From Capitol Hill came this from Rep. Barney Frank (D-MA): “These bonuses are going to people who screwed this up enormously.” His colleague, Rep. Carolyn Maloney (D-NY), told CNN that AIG employees “don’t deserve a bonus. They’re lucky to have a job.”
And from Main Street the reaction was just as harsh. One person told CNN: “It makes me feel disgusted.” Others called it “outrageous,” “upsetting”, and “greedy.” And another suggested that if you’re a “CEO of a company like that, you shouldn’t be able to drive a limo. You should ride...on the subway like everybody else.”

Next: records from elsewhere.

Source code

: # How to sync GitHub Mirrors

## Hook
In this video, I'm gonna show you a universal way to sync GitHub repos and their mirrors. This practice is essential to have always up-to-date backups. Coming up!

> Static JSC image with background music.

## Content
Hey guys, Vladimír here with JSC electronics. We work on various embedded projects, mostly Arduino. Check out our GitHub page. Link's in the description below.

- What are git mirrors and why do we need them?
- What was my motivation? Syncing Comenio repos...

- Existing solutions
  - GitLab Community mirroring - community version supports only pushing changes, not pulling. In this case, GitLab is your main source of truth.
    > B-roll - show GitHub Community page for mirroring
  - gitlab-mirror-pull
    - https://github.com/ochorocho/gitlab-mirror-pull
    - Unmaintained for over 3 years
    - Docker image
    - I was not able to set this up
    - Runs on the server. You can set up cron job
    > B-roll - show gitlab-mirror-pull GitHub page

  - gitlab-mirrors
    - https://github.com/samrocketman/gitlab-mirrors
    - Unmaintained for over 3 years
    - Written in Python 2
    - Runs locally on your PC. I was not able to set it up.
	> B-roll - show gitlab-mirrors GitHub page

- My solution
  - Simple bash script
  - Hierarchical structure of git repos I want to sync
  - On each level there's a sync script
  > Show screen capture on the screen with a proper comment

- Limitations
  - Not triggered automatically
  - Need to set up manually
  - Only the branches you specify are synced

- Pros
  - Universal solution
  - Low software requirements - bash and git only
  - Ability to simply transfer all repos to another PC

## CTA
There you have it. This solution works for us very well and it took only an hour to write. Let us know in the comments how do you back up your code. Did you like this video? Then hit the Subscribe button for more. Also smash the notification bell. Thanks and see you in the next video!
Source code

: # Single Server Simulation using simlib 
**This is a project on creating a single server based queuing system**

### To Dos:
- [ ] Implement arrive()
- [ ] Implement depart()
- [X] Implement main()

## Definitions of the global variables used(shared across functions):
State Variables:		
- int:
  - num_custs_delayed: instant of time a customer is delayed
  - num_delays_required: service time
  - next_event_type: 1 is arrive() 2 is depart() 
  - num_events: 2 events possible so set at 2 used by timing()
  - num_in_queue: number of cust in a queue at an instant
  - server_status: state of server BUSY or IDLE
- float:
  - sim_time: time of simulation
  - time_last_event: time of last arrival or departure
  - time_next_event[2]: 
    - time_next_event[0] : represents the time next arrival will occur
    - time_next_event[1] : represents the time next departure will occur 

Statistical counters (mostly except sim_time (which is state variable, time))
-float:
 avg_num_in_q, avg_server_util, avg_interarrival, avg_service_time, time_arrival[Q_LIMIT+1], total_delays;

AIG’s chairman and CEO Edward Liddy, who was just appointed in September, did not take a bonus and notes that many AIG executives have agreed to work for just a token $1 salary in 2009. But he says that canceling the bonuses would have “serious legal, as well as business consequences for not paying.” Some
believe the government is in effect a hostage to AIG. It can’t let it fail because scores of major companies that depend on it would fail. And it can’t take away bonuses because these employees have contracts that legally guarantee them. Some believe the government could be sued if they tried to take away the bonuses. Others suggest that without bonuses many talented people would not work for AIG.
New York’s Attorney General Andrew Cuomo is not buying any of that. He wants a list of all AIG employees who got bonuses. And Cuomo wants to know if “any of the individuals receiving such payments were involved in the conduct that led to AIG’s demise.”